Mirror, export, seed: import data into bqemulator¶

bqemulator ships three CLI subcommands that move catalog state into the emulator:

bqemulator import — mirror schemas (no row data) from a real BigQuery project.
bqemulator export — dump the emulator's catalog and table rows to a portable directory.
bqemulator seed — load that directory back into a fresh catalog.

Combined with backup / restore (which work on DuckDB-portable archives) you can shape a local environment that matches production exactly.

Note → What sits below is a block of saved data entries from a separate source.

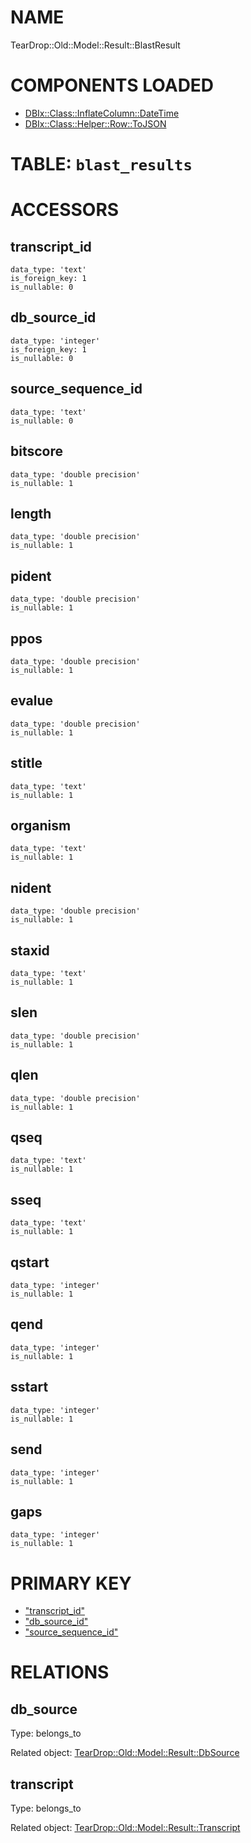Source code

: # NAME

TearDrop::Old::Model::Result::BlastResult

# COMPONENTS LOADED

- [DBIx::Class::InflateColumn::DateTime](https://metacpan.org/pod/DBIx::Class::InflateColumn::DateTime)
- [DBIx::Class::Helper::Row::ToJSON](https://metacpan.org/pod/DBIx::Class::Helper::Row::ToJSON)

# TABLE: `blast_results`

# ACCESSORS

## transcript\_id

    data_type: 'text'
    is_foreign_key: 1
    is_nullable: 0

## db\_source\_id

    data_type: 'integer'
    is_foreign_key: 1
    is_nullable: 0

## source\_sequence\_id

    data_type: 'text'
    is_nullable: 0

## bitscore

    data_type: 'double precision'
    is_nullable: 1

## length

    data_type: 'double precision'
    is_nullable: 1

## pident

    data_type: 'double precision'
    is_nullable: 1

## ppos

    data_type: 'double precision'
    is_nullable: 1

## evalue

    data_type: 'double precision'
    is_nullable: 1

## stitle

    data_type: 'text'
    is_nullable: 1

## organism

    data_type: 'text'
    is_nullable: 1

## nident

    data_type: 'double precision'
    is_nullable: 1

## staxid

    data_type: 'text'
    is_nullable: 1

## slen

    data_type: 'double precision'
    is_nullable: 1

## qlen

    data_type: 'double precision'
    is_nullable: 1

## qseq

    data_type: 'text'
    is_nullable: 1

## sseq

    data_type: 'text'
    is_nullable: 1

## qstart

    data_type: 'integer'
    is_nullable: 1

## qend

    data_type: 'integer'
    is_nullable: 1

## sstart

    data_type: 'integer'
    is_nullable: 1

## send

    data_type: 'integer'
    is_nullable: 1

## gaps

    data_type: 'integer'
    is_nullable: 1

# PRIMARY KEY

- ["transcript\_id"](#transcript_id)
- ["db\_source\_id"](#db_source_id)
- ["source\_sequence\_id"](#source_sequence_id)

# RELATIONS

## db\_source

Type: belongs\_to

Related object: [TearDrop::Old::Model::Result::DbSource](https://github.com/h3kker/tearDrop/blob/master/doc/pod/TearDrop/Old/Model/Result/DbSource.md)

## transcript

Type: belongs\_to

Related object: [TearDrop::Old::Model::Result::Transcript](https://github.com/h3kker/tearDrop/blob/master/doc/pod/TearDrop/Old/Model/Result/Transcript.md)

Mirror from a real project¶

Install the import extra:

pip install "bqemulator[import]"

Run the mirror command, passing the source project id. Credentials come from Google Application Default Credentials, exactly like gcloud auth application-default login.

bqemulator import \
    --from-project=my-real-project \
    --dataset=sales --dataset=marketing \
    --target-project=local \
    --data-dir ~/.bqemulator

What happens:

Connects to BigQuery via the official Python client.
Lists datasets in --from-project (optionally filtered by --dataset, which may repeat).
For each dataset, mirrors:
The DatasetMeta (description, labels, location).
Every table's schema, partitioning, view query (NO row data).
Every routine (UDFs, TVFs, procedures).
Writes the metadata into the local persistent catalog at --data-dir/bqemulator.duckdb.
Remaps the project id to --target-project (defaults to --from-project).

After mirroring, start the emulator pointed at the same --data-dir and your queries see the real schemas with empty tables:

bqemulator start --data-dir ~/.bqemulator

Use bqemulator seed to populate test rows (see below).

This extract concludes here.